Talkleft spots a Wall St. Journal article reporting that Guantanamo Hearings May Begin Today:
Under the procedure, which went under a dry run yesterday, with military personnel playing the part of detainees, prisoners will appear before a three-man panel of senior officers. That panel will examine the dossiers assembled after hours of interrogations, give the detainees a chance to speak and then determine whether they should be set free. The advocates will be U.S. government employees, who, unlike lawyers, will not be honor-bound to serve the best interests of their client.
…
Under the current plan, three separate tribunals will hear 72 cases a week so each detainee can get a hearing within four months. Unlike traditional civilian justice, the government will have one big advantage: The burden of proving innocence will rest with the detainees. Detainees won't get lawyers, but “personal representatives,” military officials without any legal background, who will offer advice to prisoners, lay out unclassified portions of their dossiers and help inmates make their case to the tribunal.
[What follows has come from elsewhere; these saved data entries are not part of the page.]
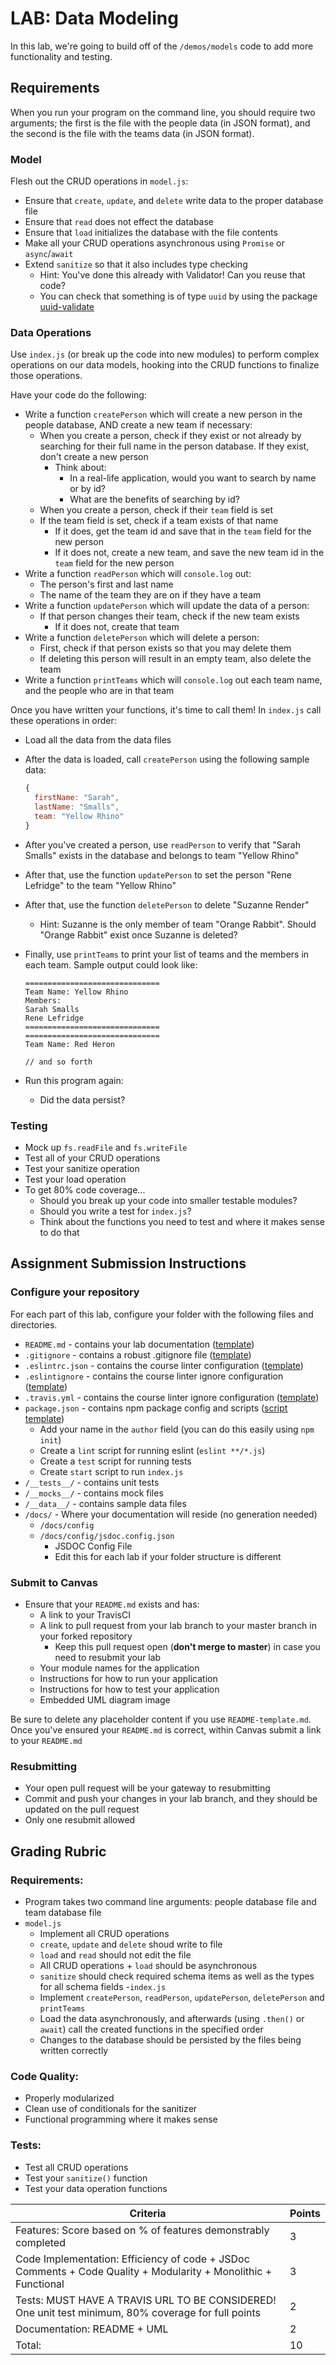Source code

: # LAB: Data Modeling

In this lab, we're going to build off of the `/demos/models` code to add more functionality and testing.

## Requirements

When you run your program on the command line, you should require two arguments; the first is the file with the people data (in JSON format), and the second is the file with the teams data (in JSON format).

### Model

Flesh out the CRUD operations in `model.js`:

- Ensure that `create`, `update`, and `delete` write data to the proper database file
- Ensure that `read` does not effect the database
- Ensure that `load` initializes the database with the file contents
- Make all your CRUD operations asynchronous using `Promise` or `async`/`await`
- Extend `sanitize` so that it also includes type checking
  - Hint: You've done this already with Validator! Can you reuse that code?
  - You can check that something is of type `uuid` by using the package [uuid-validate](https://www.npmjs.com/package/uuid-validate)

### Data Operations

Use `index.js` (or break up the code into new modules) to perform complex operations on our data models, hooking into the CRUD functions to finalize those operations.

Have your code do the following:

- Write a function `createPerson` which will create a new person in the people database, AND create a new team if necessary:
  - When you create a person, check if they exist or not already by searching for their full name in the person database. If they exist, don't create a new person
    - Think about:
      - In a real-life application, would you want to search by name or by id?
      - What are the benefits of searching by id?
  - When you create a person, check if their `team` field is set
  - If the team field is set, check if a team exists of that name
    - If it does, get the team id and save that in the `team` field for the new person
    - If it does not, create a new team, and save the new team id in the `team` field for the new person
- Write a function `readPerson` which will `console.log` out:
  - The person's first and last name
  - The name of the team they are on if they have a team
- Write a function `updatePerson` which will update the data of a person:
  - If that person changes their team, check if the new team exists
    - If it does not, create that team
- Write a function `deletePerson` which will delete a person:
  - First, check if that person exists so that you may delete them
  - If deleting this person will result in an empty team, also delete the team
- Write a function `printTeams` which will `console.log` out each team name, and the people who are in that team

Once you have written your functions, it's time to call them! In `index.js` call these operations in order:

- Load all the data from the data files
- After the data is loaded, call `createPerson` using the following sample data:

  ```javascript
  {
    firstName: "Sarah",
    lastName: "Smalls",
    team: "Yellow Rhino"
  }
  ```

- After you've created a person, use `readPerson` to verify that "Sarah Smalls" exists in the database and belongs to team "Yellow Rhino"
- After that, use the function `updatePerson` to set the person "Rene Lefridge" to the team "Yellow Rhino"
- After that, use the function `deletePerson` to delete "Suzanne Render"
  - Hint: Suzanne is the only member of team "Orange Rabbit". Should "Orange Rabbit" exist once Suzanne is deleted?
- Finally, use `printTeams` to print your list of teams and the members in each team. Sample output could look like:

  ```
  ==============================
  Team Name: Yellow Rhino
  Members:
  Sarah Smalls
  Rene Lefridge
  ==============================
  ==============================
  Team Name: Red Heron

  // and so forth
  ```

- Run this program again:
  - Did the data persist?

### Testing

- Mock up `fs.readFile` and `fs.writeFile`
- Test all of your CRUD operations
- Test your sanitize operation
- Test your load operation
- To get 80% code coverage...
  - Should you break up your code into smaller testable modules?
  - Should you write a test for `index.js`?
  - Think about the functions you need to test and where it makes sense to do that

## Assignment Submission Instructions

### Configure your repository

For each part of this lab, configure your folder with the following files and directories.

- `README.md` - contains your lab documentation ([template](https://github.com/codefellows/seattle-javascript-401n14/blob/master/reference/submission-instructions/labs/README-template.md))
- `.gitignore` - contains a robust .gitignore file ([template](https://github.com/codefellows/seattle-javascript-401n14/blob/master/configs/.gitignore))
- `.eslintrc.json` - contains the course linter configuration ([template](https://github.com/codefellows/seattle-javascript-401n14/blob/master/configs/.eslintrc.json))
- `.eslintignore` - contains the course linter ignore configuration ([template](https://github.com/codefellows/seattle-javascript-401n14/blob/master/configs/.eslintignore))
- `.travis.yml` - contains the course linter ignore configuration ([template](https://github.com/codefellows/seattle-javascript-401n14/blob/master/configs/.travis.yml))
- `package.json` - contains npm package config and scripts ([script template](https://github.com/codefellows/seattle-javascript-401n14/blob/master/configs/package.json.notes))
  - Add your name in the `author` field (you can do this easily using `npm init`)
  - Create a `lint` script for running eslint (`eslint **/*.js`)
  - Create a `test` script for running tests
  - Create `start` script to run `index.js`
- `/__tests__/` - contains unit tests
- `/__mocks__/` - contains mock files
- `/__data__/` - contains sample data files
- `/docs/` - Where your documentation will reside (no generation needed)
  - `/docs/config`
  - `/docs/config/jsdoc.config.json`
    - JSDOC Config File
    - Edit this for each lab if your folder structure is different

### Submit to Canvas

- Ensure that your `README.md` exists and has:
  - A link to your TravisCI
  - A link to pull request from your lab branch to your master branch in your forked repository
    - Keep this pull request open (**don't merge to master**) in case you need to resubmit your lab
  - Your module names for the application
  - Instructions for how to run your application
  - Instructions for how to test your application
  - Embedded UML diagram image

Be sure to delete any placeholder content if you use `README-template.md`. Once you've ensured your `README.md` is correct, within Canvas submit a link to your `README.md`

### Resubmitting

- Your open pull request will be your gateway to resubmitting
- Commit and push your changes in your lab branch, and they should be updated on the pull request
- Only one resubmit allowed

## Grading Rubric

### Requirements:

- Program takes two command line arguments: people database file and team database file
- `model.js`
  - Implement all CRUD operations
  - `create`, `update` and `delete` shoud write to file
  - `load` and `read` should not edit the file
  - All CRUD operations + `load` should be asynchronous
  - `sanitize` should check required schema items as well as the types for all schema fields -`index.js`
  - Implement `createPerson`, `readPerson`, `updatePerson`, `deletePerson` and `printTeams`
  - Load the data asynchronously, and afterwards (using `.then()` or `await`) call the created functions in the specified order
  - Changes to the database should be persisted by the files being written correctly

### Code Quality:

- Properly modularized
- Clean use of conditionals for the sanitizer
- Functional programming where it makes sense

### Tests:

- Test all CRUD operations
- Test your `sanitize()` function
- Test your data operation functions

| Criteria                                                                                                       | Points |
| -------------------------------------------------------------------------------------------------------------- | ------ |
| Features: Score based on % of features demonstrably completed                                                  | 3      |
| Code Implementation: Efficiency of code + JSDoc Comments + Code Quality + Modularity + Monolithic + Functional | 3      |
| Tests: MUST HAVE A TRAVIS URL TO BE CONSIDERED! One unit test minimum, 80% coverage for full points            | 2      |
| Documentation: README + UML                                                                                    | 2      |
| Total:                                                                                                         | 10     |

```

```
It's hard to tell without more direct information, but from the sound of it these status hearings may well suffice to meet our Geneva Convention obligations. Article 5 of the Third Geneva Convention states, “Should any doubt arise as to whether persons, having committed a belligerent act and having fallen into the hands of the enemy,” then “such persons shall enjoy the protection of the present Convention until such time as their status has been determined by a competent tribunal. “
So the decision to hold the hearings, however belatedly, is actually a positive step, despite their being so limited and despite their being held in secret. Furthermore, in my opinion, attacks on this procedure as one-sided or unfair or lacking in due process miss the point: none of those 'defects' are actually problems in a Geneva Convention status hearing. They're just par for the course. (As noted below, these same defects become serious issues if (and only if) anyone tries to argue that the fact of the status hearing obviates the need for a full habeas hearing if the tribunal classifies the detainee as an unperson 'enemy combatant'.)
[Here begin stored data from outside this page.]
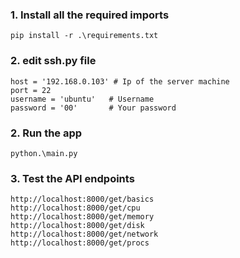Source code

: ### 1. Install all the required imports

```
pip install -r .\requirements.txt
```
### 2. edit ssh.py file

```
host = '192.168.0.103' # Ip of the server machine
port = 22
username = 'ubuntu'   # Username
password = '00'       # Your password
```

### 2. Run the app

```
python.\main.py
``` 

### 3. Test the API endpoints

```
http://localhost:8000/get/basics
http://localhost:8000/get/cpu
http://localhost:8000/get/memory
http://localhost:8000/get/disk
http://localhost:8000/get/network
http://localhost:8000/get/procs
```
The hearings could, I imagine, produce one of three outcomes in each case: 1) “Detainee is freed,” 2) “Detainee is a POW,” 3) “Other” — a category that will be primarily what the administration calls enemy combatants, but might include a finding that a person is, say, a civilian suspected of criminal activity.
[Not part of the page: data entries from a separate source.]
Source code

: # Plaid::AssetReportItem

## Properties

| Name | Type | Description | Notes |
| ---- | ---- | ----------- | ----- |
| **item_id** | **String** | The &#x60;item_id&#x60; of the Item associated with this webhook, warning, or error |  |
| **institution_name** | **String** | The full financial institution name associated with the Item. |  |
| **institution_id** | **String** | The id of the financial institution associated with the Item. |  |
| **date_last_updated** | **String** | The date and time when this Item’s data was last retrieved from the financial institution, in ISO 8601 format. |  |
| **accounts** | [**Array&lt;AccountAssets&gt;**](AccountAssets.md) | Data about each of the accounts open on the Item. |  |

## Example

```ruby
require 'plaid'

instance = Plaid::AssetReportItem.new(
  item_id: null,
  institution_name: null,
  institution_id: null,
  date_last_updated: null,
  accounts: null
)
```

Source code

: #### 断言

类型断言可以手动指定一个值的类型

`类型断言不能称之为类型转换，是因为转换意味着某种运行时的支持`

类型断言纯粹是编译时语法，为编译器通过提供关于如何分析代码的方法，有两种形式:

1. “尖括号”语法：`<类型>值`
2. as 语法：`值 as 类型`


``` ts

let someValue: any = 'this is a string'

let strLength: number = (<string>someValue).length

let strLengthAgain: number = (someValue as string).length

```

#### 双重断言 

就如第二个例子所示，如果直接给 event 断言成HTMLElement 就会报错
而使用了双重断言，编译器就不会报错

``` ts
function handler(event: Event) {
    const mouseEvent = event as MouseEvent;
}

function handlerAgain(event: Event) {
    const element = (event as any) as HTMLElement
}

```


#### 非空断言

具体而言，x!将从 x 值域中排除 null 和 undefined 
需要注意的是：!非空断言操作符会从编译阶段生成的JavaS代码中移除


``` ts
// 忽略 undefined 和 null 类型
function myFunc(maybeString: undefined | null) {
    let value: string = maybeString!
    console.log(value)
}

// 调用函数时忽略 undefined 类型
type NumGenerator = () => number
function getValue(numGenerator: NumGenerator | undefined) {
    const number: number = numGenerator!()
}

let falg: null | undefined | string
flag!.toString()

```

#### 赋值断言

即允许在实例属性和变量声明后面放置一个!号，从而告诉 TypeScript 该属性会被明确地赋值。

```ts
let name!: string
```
The first two categories are easy. We know how to free people, we purport to know how to treat POWs, and despite various bits of speculation by the right wing, I for one do not believe that a recognized POW will get any traction in our courts, even via habeas, unless he alleges something on the order of torture (and maybe not even then until after the war is over).
The legally interesting category is the third one.
Having had a status hearing, is the non-POW Guantanamo detainee entitled to any further process, and if so what? I suspect that the government will want to argue that this initial status hearing is all the process that is due. But I certain this is not going to suffice to preclude a habeas motion from being heard, and think it likely that if the habeas petition will be decided on its own merits, the court will not treat the status hearing's conclusion as binding (although it may treat it as persuasive).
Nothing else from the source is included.